- Opening Delimiter -

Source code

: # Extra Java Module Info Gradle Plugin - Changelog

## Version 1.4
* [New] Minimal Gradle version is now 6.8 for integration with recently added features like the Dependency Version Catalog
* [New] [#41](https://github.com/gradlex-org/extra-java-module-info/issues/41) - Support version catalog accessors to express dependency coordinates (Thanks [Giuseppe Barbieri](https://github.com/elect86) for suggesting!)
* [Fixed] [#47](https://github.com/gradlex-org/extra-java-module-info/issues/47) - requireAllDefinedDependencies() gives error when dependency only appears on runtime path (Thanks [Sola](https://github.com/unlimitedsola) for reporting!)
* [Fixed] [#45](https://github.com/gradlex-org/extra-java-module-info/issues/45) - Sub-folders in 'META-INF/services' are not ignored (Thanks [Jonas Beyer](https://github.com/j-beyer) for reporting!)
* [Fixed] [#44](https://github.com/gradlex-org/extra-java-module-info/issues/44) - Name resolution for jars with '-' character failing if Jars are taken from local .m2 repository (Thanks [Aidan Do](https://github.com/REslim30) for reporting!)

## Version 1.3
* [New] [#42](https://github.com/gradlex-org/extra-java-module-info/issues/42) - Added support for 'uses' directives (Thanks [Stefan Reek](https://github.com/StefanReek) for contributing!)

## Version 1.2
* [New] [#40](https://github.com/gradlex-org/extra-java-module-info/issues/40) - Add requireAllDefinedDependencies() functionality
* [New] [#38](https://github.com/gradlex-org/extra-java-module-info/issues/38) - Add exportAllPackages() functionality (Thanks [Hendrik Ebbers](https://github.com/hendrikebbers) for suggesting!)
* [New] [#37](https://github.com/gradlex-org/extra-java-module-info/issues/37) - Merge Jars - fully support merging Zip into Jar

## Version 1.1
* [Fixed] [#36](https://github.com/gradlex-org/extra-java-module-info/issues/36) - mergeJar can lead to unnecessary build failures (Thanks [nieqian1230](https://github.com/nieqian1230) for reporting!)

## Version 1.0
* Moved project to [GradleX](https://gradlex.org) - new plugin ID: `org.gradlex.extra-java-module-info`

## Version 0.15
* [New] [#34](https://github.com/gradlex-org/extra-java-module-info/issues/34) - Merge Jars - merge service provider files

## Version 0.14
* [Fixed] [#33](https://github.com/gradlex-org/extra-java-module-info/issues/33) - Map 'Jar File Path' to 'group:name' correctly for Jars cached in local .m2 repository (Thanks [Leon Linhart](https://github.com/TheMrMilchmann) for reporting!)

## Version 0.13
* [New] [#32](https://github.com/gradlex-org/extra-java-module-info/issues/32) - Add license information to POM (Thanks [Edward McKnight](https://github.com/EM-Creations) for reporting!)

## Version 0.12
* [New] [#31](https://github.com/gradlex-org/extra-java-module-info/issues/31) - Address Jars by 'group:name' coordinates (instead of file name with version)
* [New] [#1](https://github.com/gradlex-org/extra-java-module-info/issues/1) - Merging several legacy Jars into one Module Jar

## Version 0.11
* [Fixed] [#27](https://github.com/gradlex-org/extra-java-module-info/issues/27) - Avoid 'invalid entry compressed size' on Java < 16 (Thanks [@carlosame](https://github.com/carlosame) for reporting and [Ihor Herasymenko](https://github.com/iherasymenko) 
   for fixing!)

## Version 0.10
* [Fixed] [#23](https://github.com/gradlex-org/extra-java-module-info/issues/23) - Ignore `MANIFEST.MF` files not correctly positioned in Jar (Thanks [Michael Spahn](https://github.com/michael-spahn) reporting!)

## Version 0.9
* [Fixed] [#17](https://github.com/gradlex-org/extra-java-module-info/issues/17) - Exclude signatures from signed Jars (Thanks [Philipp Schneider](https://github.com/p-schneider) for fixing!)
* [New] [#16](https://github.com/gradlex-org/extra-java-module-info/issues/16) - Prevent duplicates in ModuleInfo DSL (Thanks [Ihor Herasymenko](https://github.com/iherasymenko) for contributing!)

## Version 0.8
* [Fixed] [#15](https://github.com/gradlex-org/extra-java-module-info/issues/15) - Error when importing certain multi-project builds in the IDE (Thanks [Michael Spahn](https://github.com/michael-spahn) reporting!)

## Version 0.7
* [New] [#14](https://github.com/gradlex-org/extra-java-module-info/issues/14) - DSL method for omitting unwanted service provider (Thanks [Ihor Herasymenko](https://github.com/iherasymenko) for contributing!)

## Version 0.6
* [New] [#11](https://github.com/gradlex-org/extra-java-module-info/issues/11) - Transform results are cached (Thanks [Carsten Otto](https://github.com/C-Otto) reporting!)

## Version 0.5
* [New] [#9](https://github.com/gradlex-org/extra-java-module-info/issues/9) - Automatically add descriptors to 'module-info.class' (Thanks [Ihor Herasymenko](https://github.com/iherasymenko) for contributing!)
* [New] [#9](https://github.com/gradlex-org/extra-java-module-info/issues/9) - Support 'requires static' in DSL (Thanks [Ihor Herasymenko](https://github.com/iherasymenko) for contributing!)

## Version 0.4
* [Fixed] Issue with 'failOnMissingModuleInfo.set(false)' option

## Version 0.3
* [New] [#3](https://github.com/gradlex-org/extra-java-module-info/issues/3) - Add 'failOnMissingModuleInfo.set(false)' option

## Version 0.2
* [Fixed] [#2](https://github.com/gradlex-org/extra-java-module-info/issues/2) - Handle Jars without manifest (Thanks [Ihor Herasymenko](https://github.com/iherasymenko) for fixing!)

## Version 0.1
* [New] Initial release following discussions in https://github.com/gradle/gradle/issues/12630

- Closing Delimiter -

> _Task requirements_
Search the listing for the word "coordinates". Copy every line in which it occurs.

> _Answer box_
* [New] [#41](https://github.com/gradlex-org/extra-java-module-info/issues/41) - Support version catalog accessors to express dependency coordinates (Thanks [Giuseppe Barbieri](https://github.com/elect86) for suggesting!)
* [New] [#31](https://github.com/gradlex-org/extra-java-module-info/issues/31) - Address Jars by 'group:name' coordinates (instead of file name with version)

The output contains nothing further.